John Roberts Is The Judicial Supremacist The Founders Warned Us About
Shawn Fleetwood
It’s a sad day in America when the chief justice of the U.S. Supreme Court ignores the basic framework of the Constitution he’s supposed to interpret.
That’s what happened on Wednesday, when Chief Justice John Roberts took it upon himself to subtly thumb his nose at President Trump and conservatives during a rare sit-down interview in his hometown of Buffalo, New York. In addition to rebuking calls to impeach activist lower court judges for overstepping the confines of the Constitution, the chief justice had this to say about the subject of “judicial independence”:
In our Constitution … the judiciary is a co-equal branch of government, separate from the others, with the authority to interpret the Constitution as law and strike down, obviously, acts of Congress or acts of the president. That innovation doesn’t work if … the judiciary’s not independent. Its job is to, obviously, decide cases, but in the course of that, check the excesses of Congress or of the executive. And that does require a degree of independence.

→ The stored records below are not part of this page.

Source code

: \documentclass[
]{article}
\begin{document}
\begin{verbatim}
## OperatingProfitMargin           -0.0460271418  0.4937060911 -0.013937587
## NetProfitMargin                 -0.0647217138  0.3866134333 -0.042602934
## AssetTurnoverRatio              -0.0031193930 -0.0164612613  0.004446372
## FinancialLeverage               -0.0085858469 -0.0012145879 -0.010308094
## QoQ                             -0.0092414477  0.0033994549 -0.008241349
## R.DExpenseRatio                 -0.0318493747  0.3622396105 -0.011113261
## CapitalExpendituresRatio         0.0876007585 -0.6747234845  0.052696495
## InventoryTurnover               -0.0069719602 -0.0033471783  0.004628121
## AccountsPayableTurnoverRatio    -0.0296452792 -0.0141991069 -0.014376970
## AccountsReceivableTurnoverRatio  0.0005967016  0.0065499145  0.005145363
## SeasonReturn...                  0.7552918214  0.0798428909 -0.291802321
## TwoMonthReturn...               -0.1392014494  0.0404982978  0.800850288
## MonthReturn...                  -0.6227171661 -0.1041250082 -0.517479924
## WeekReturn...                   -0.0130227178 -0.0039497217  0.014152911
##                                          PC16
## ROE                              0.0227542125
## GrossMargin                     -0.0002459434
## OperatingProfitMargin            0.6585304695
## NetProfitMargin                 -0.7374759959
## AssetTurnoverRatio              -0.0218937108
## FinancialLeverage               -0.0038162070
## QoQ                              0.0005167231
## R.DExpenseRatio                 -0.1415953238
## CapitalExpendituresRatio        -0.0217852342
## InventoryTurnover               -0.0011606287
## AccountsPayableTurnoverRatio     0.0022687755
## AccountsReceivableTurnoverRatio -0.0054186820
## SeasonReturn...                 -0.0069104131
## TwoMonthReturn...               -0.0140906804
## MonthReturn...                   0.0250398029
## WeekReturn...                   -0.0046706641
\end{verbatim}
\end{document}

To quote Vice President J.D. Vance, does John Roberts hear himself?
The chief justice begins by claiming that the judiciary is a “co-equal” branch of government. Then, in the very next breath, he asserts that the courts can “strike down … acts of Congress or acts of the president.”
If the courts can unilaterally “strike down” actions by the legislative and executive it believes to be unlawful or finds unfavorable, as Roberts maintains, then that isn’t “co-equal.” It’s judicial supremacism.
What Roberts is conveying is his apparent belief that the Supreme Court and judicial branch writ large are wholly supreme to the other branches of government. That is, regardless of the will of the people as expressed through their elected representatives, it is judges who have the final say on matters of law and public policy.